BEGIN

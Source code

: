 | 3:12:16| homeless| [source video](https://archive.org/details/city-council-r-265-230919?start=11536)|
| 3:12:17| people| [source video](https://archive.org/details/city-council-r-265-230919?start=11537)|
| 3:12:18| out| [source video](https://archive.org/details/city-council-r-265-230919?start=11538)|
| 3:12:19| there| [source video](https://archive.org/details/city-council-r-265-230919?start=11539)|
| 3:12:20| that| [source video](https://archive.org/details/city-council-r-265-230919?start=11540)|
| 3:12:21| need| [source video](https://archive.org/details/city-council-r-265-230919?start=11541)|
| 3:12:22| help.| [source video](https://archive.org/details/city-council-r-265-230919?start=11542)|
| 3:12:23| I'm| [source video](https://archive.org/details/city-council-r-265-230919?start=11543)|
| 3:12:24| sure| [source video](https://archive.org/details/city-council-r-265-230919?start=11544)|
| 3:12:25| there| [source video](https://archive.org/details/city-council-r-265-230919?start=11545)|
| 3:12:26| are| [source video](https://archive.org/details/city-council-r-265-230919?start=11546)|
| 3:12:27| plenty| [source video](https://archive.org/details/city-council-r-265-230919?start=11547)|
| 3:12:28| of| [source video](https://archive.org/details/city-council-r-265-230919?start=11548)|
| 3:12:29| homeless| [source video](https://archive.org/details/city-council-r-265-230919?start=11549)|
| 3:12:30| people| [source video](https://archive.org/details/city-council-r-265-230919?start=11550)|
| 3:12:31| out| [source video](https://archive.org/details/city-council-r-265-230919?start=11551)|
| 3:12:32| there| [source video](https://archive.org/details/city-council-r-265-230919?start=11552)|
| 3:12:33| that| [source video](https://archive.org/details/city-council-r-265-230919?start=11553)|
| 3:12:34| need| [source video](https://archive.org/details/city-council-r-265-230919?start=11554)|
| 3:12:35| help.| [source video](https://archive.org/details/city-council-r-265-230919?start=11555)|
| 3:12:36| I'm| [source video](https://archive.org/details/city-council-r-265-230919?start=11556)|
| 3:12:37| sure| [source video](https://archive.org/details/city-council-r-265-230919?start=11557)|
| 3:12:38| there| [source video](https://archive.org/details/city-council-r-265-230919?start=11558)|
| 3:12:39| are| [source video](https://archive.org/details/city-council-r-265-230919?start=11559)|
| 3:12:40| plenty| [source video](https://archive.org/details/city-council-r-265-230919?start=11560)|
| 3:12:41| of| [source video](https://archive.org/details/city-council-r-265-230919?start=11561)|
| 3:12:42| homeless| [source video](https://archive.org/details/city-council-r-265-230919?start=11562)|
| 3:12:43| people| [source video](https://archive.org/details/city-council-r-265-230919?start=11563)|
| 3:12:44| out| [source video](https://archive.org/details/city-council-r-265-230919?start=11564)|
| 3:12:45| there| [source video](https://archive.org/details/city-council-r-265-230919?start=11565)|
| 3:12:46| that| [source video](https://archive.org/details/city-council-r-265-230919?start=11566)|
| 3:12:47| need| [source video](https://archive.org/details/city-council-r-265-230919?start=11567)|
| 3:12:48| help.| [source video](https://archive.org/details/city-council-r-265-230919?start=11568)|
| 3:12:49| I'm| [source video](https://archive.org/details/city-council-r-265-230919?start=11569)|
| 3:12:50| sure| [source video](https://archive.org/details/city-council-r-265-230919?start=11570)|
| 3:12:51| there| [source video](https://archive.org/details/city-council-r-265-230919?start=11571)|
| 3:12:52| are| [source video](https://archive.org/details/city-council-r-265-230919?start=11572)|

END

# [WHAT THIS TASK INVOLVES]
Give back all of the data exactly, with every line intact.

# [RESPONSE AREA]
Source code

: | 3:12:16| homeless| [source video](https://archive.org/details/city-council-r-265-230919?start=11536)|
| 3:12:17| people| [source video](https://archive.org/details/city-council-r-265-230919?start=11537)|
| 3:12:18| out| [source video](https://archive.org/details/city-council-r-265-230919?start=11538)|
| 3:12:19| there| [source video](https://archive.org/details/city-council-r-265-230919?start=11539)|
| 3:12:20| that| [source video](https://archive.org/details/city-council-r-265-230919?start=11540)|
| 3:12:21| need| [source video](https://archive.org/details/city-council-r-265-230919?start=11541)|
| 3:12:22| help.| [source video](https://archive.org/details/city-council-r-265-230919?start=11542)|
| 3:12:23| I'm| [source video](https://archive.org/details/city-council-r-265-230919?start=11543)|
| 3:12:24| sure| [source video](https://archive.org/details/city-council-r-265-230919?start=11544)|
| 3:12:25| there| [source video](https://archive.org/details/city-council-r-265-230919?start=11545)|
| 3:12:26| are| [source video](https://archive.org/details/city-council-r-265-230919?start=11546)|
| 3:12:27| plenty| [source video](https://archive.org/details/city-council-r-265-230919?start=11547)|
| 3:12:28| of| [source video](https://archive.org/details/city-council-r-265-230919?start=11548)|
| 3:12:29| homeless| [source video](https://archive.org/details/city-council-r-265-230919?start=11549)|
| 3:12:30| people| [source video](https://archive.org/details/city-council-r-265-230919?start=11550)|
| 3:12:31| out| [source video](https://archive.org/details/city-council-r-265-230919?start=11551)|
| 3:12:32| there| [source video](https://archive.org/details/city-council-r-265-230919?start=11552)|
| 3:12:33| that| [source video](https://archive.org/details/city-council-r-265-230919?start=11553)|
| 3:12:34| need| [source video](https://archive.org/details/city-council-r-265-230919?start=11554)|
| 3:12:35| help.| [source video](https://archive.org/details/city-council-r-265-230919?start=11555)|
| 3:12:36| I'm| [source video](https://archive.org/details/city-council-r-265-230919?start=11556)|
| 3:12:37| sure| [source video](https://archive.org/details/city-council-r-265-230919?start=11557)|
| 3:12:38| there| [source video](https://archive.org/details/city-council-r-265-230919?start=11558)|
| 3:12:39| are| [source video](https://archive.org/details/city-council-r-265-230919?start=11559)|
| 3:12:40| plenty| [source video](https://archive.org/details/city-council-r-265-230919?start=11560)|
| 3:12:41| of| [source video](https://archive.org/details/city-council-r-265-230919?start=11561)|
| 3:12:42| homeless| [source video](https://archive.org/details/city-council-r-265-230919?start=11562)|
| 3:12:43| people| [source video](https://archive.org/details/city-council-r-265-230919?start=11563)|
| 3:12:44| out| [source video](https://archive.org/details/city-council-r-265-230919?start=11564)|
| 3:12:45| there| [source video](https://archive.org/details/city-council-r-265-230919?start=11565)|
| 3:12:46| that| [source video](https://archive.org/details/city-council-r-265-230919?start=11566)|
| 3:12:47| need| [source video](https://archive.org/details/city-council-r-265-230919?start=11567)|
| 3:12:48| help.| [source video](https://archive.org/details/city-council-r-265-230919?start=11568)|
| 3:12:49| I'm| [source video](https://archive.org/details/city-council-r-265-230919?start=11569)|
| 3:12:50| sure| [source video](https://archive.org/details/city-council-r-265-230919?start=11570)|
| 3:12:51| there| [source video](https://archive.org/details/city-council-r-265-230919?start=11571)|
| 3:12:52| are| [source video](https://archive.org/details/city-council-r-265-230919?start=11572)|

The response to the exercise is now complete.